Parece que en la actualidad, muchas personas están optando por las pestañas postizas, pero no necesitas de ellas para lograr un impacto asombroso. Aquí tienes algunos consejos de expertos sobre cómo dominar el arte de aplicar rímel.
1. Presiona el aplicador de rímel contra la raíz de las pestañas mientras deslizas suavemente el cepillo a lo largo del vello. Esto permitirá que recojan más producto de forma uniforme, a diferencia de simplemente frotar el cabello con rímel.
2. Evita aplicar solo un tipo de rímel, ya que esto puede resultar en un aspecto desordenado. Comienza con una fórmula más ligera para definir, utilizando un cepillo curvo, y luego finaliza con una fórmula más densa que aporte volumen.
3. Para prevenir manchas en los párpados o debajo de los ojos, aplica un poco de polvo fijador donde las puntas de las pestañas se encuentran con la piel. Realiza esto antes de aplicar el rímel.

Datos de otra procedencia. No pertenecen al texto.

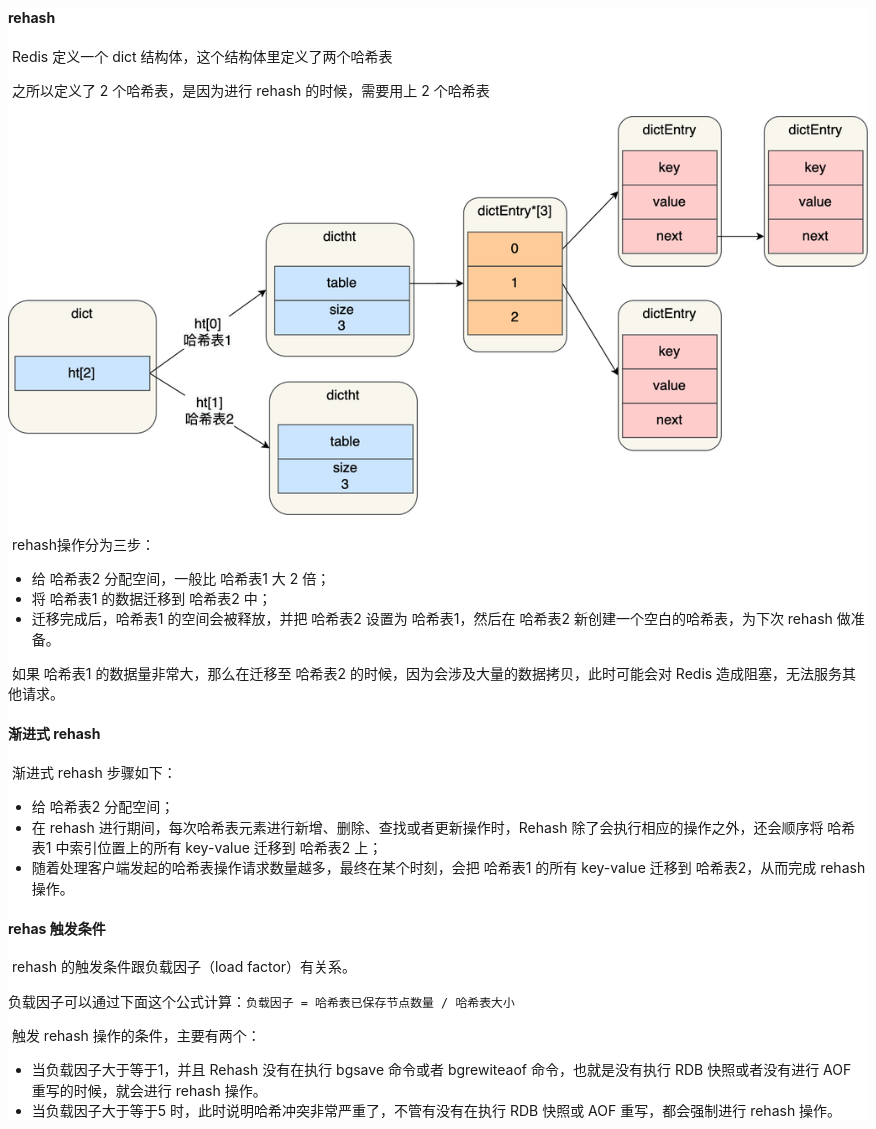 #### rehash

​	Redis 定义一个 dict 结构体，这个结构体里定义了两个哈希表

​	之所以定义了 2 个哈希表，是因为进行 rehash 的时候，需要用上 2 个哈希表

![](image/2个哈希表.png)

​	rehash操作分为三步：

- 给 哈希表2 分配空间，一般比 哈希表1 大 2 倍；
- 将 哈希表1 的数据迁移到 哈希表2 中；
- 迁移完成后，哈希表1 的空间会被释放，并把 哈希表2 设置为 哈希表1，然后在 哈希表2 新创建一个空白的哈希表，为下次 rehash 做准备。

​    如果 哈希表1 的数据量非常大，那么在迁移至 哈希表2 的时候，因为会涉及大量的数据拷贝，此时可能会对 Redis 造成阻塞，无法服务其他请求。

#### 渐进式 rehash

​	渐进式 rehash 步骤如下：

- 给 哈希表2 分配空间；
- 在 rehash 进行期间，每次哈希表元素进行新增、删除、查找或者更新操作时，Rehash 除了会执行相应的操作之外，还会顺序将 哈希表1 中索引位置上的所有 key-value 迁移到 哈希表2 上；
- 随着处理客户端发起的哈希表操作请求数量越多，最终在某个时刻，会把 哈希表1 的所有 key-value 迁移到 哈希表2，从而完成 rehash 操作。

#### rehas 触发条件

​	rehash 的触发条件跟负载因子（load factor）有关系。

​	负载因子可以通过下面这个公式计算：`负载因子 = 哈希表已保存节点数量 / 哈希表大小`

​	触发 rehash 操作的条件，主要有两个：

- 当负载因子大于等于1，并且 Rehash 没有在执行 bgsave 命令或者 bgrewiteaof 命令，也就是没有执行 RDB 快照或者没有进行 AOF 重写的时候，就会进行 rehash 操作。
- 当负载因子大于等于5 时，此时说明哈希冲突非常严重了，不管有没有在执行 RDB 快照或 AOF 重写，都会强制进行 rehash 操作。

4. Aplicar rímel en las pestañas inferiores puede ser complicado. Utiliza un delineador líquido de punta fina para dibujar pequeños puntos a lo largo de la línea de las pestañas, entre los vellos. Luego, aplica el rímel en las pestañas inferiores para una apariencia más completa y natural.
5. Evita empujar la varilla hacia dentro y fuera de la botella, ya que esto provoca que se acumule aire en el tubo, haciendo que el rímel se seque más rápidamente. Gíralo suavemente en lugar de empujar y tirar.
6. Si prefieres evitar una capa gruesa de pestañas, opta por rizadores de pestañas que abran la mirada y hagan que las pestañas se vean más largas.
7. Aplica delineador líquido negro en la línea de flotación superior de los ojos. Esto aportará un efecto ahumado, aunque es recomendable probarlo primero en una pequeña zona si tienes ojos sensibles.
8. Cuando apliques rímel en las pestañas inferiores, inclina levemente la cabeza hacia adelante para evitar manchar tus mejillas. También puedes sostener un pequeño trozo de papel o tarjeta de presentación sobre el área susceptible a manchas mientras aplicas.
9. No uses rímel en mal estado. Es poco higiénico y puede causar infecciones. Si lo has tenido por más de 6 meses, deséchalo. Si presenta grumos, también es mejor desecharlo.
10. Limpia el cepillo antes de usarlo. La mayoría de los cepillos recogen exceso de producto que es recomendable limpiar suavemente con un pañuelo de papel para evitar un efecto de "araña".